Work required: How many of the lines below contain "class"? Reply with only that figure.

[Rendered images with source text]
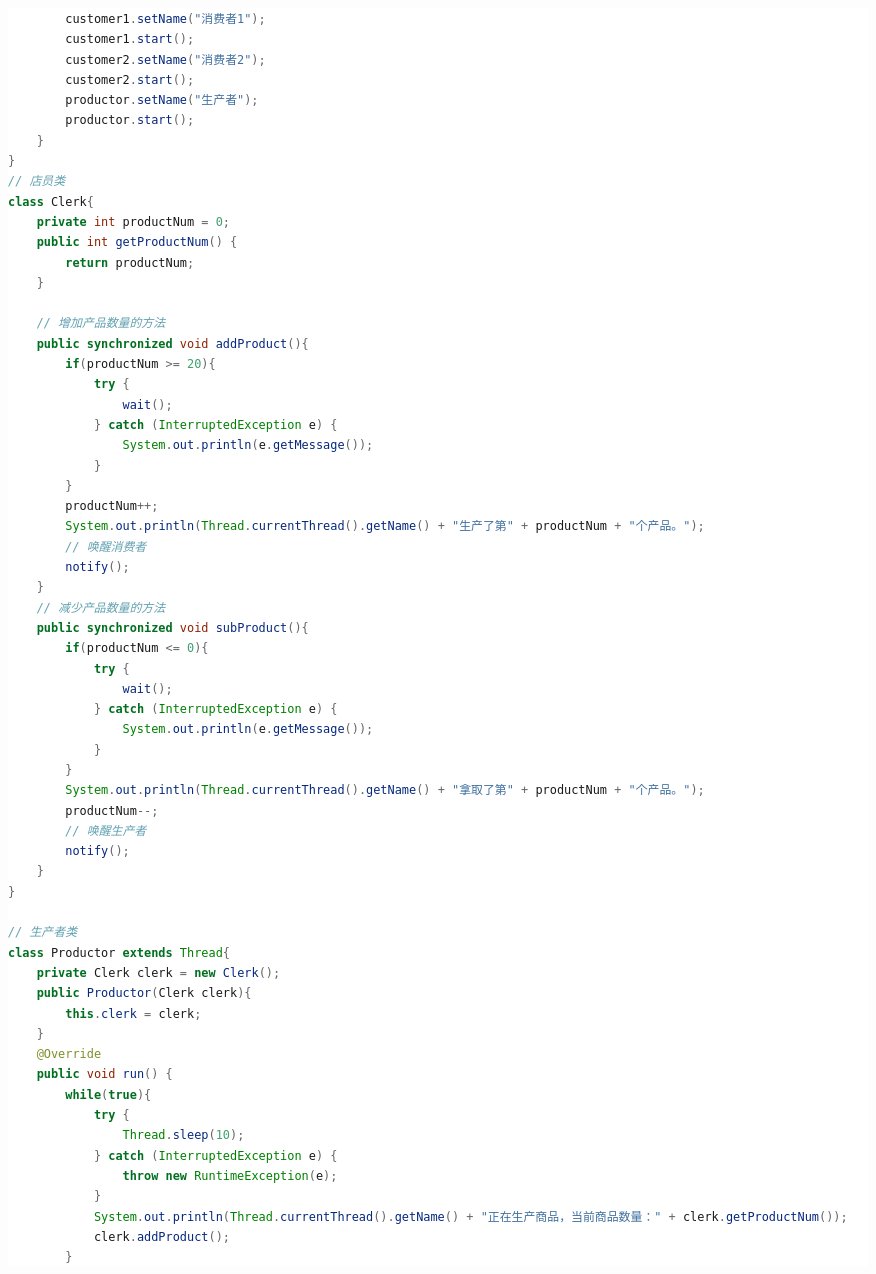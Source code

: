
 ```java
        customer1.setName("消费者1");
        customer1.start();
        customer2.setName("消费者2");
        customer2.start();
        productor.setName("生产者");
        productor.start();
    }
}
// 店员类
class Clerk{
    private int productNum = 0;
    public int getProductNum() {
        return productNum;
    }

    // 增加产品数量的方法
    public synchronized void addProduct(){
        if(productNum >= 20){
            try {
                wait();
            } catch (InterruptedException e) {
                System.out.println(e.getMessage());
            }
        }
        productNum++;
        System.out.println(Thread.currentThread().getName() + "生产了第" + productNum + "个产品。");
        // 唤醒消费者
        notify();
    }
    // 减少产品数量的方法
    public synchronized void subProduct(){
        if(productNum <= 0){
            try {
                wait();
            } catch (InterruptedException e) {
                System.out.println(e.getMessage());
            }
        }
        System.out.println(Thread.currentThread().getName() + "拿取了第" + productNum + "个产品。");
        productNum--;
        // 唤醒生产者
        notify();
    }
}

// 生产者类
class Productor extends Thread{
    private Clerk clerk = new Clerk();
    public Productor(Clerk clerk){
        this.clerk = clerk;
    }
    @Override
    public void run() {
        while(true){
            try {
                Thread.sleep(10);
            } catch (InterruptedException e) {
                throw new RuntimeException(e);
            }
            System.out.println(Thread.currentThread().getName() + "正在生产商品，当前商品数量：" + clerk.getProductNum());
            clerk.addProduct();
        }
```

Solution for this problem: 2